I am noticing this pattern: \begin{align} 1+2&=3\\ 4+5+6&=7+8\\ 9+10+11+12&=13+14+15 \\ 16+17+18+19+20&=21+22+23+24 \\ &\vdots \end{align} Is there a general formula that expresses a pattern here, such as for the $n$th term, or the closed form of the entire summation?
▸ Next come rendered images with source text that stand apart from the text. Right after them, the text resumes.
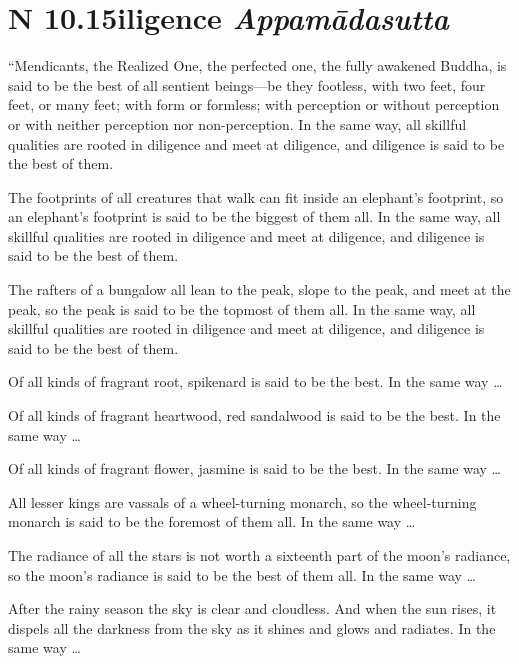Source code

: \documentclass[12pt,openany]{book}%
\newcommand*{\suttatitleacronym}[1]{\smaller[2]{#1}\vspace*{.3em}}
\newcommand*{\suttatitletranslation}[1]{\linebreak{#1}}
\newcommand*{\suttatitleroot}[1]{\linebreak\smaller[2]\itshape{#1}}
\newcommand*{\tocacronym}[1]{\hspace*{-3.3em}{#1}\quad}
\newcommand*{\toctranslation}[1]{#1}
\newcommand*{\tocroot}[1]{(\textit{#1})}
\begin{document}
%
\section*{{\suttatitleacronym AN 10.15}{\suttatitletranslation Diligence }{\suttatitleroot Appamādasutta}}
\addcontentsline{toc}{section}{\tocacronym{AN 10.15} \toctranslation{Diligence } \tocroot{Appamādasutta}}

“Mendicants, the Realized One, the perfected one, the fully awakened Buddha, is said to be the best of all sentient beings—be they footless, with two feet, four feet, or many feet; with form or formless; with perception or without perception or with neither perception nor non-perception. In the same way, all skillful qualities are rooted in diligence and meet at diligence, and diligence is said to be the best of them. 

The footprints of all creatures that walk can fit inside an elephant’s footprint, so an elephant’s footprint is said to be the biggest of them all. In the same way, all skillful qualities are rooted in diligence and meet at diligence, and diligence is said to be the best of them. 

The rafters of a bungalow all lean to the peak, slope to the peak, and meet at the peak, so the peak is said to be the topmost of them all. In the same way, all skillful qualities are rooted in diligence and meet at diligence, and diligence is said to be the best of them. 

Of all kinds of fragrant root, spikenard is said to be the best. In the same way … 

Of all kinds of fragrant heartwood, red sandalwood is said to be the best. In the same way … 

Of all kinds of fragrant flower, jasmine is said to be the best. In the same way … 

All lesser kings are vassals of a wheel-turning monarch, so the wheel-turning monarch is said to be the foremost of them all. In the same way … 

The radiance of all the stars is not worth a sixteenth part of the moon’s radiance, so the moon’s radiance is said to be the best of them all. In the same way … 

After the rainy season the sky is clear and cloudless. And when the sun rises, it dispels all the darkness from the sky as it shines and glows and radiates. In the same way … 
\end{document}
I think the $n$th term starts with $$n^2+(n^2+1)+\cdots=\cdots+[(n+1)^2-1].$$ I am also presuming once this formula is discovered, we can prove it by induction for any $n$.

Answer 1

The formula would appear to be:

$n^2+(n^2+1)+\cdots+(n^2+n)=(n^2+n+1)+\cdots+(n^2+2n)$

Note that there are (n+1) terms on the left hand side and n terms on the right. As for a closed form of the sum, note that each side is an arithmetic series with a common difference of 1 and there are formulas you could use to compute this.

Note that the $n^2+2n+1=(n+1)^2$ for how the next row starts makes sense in the end as well.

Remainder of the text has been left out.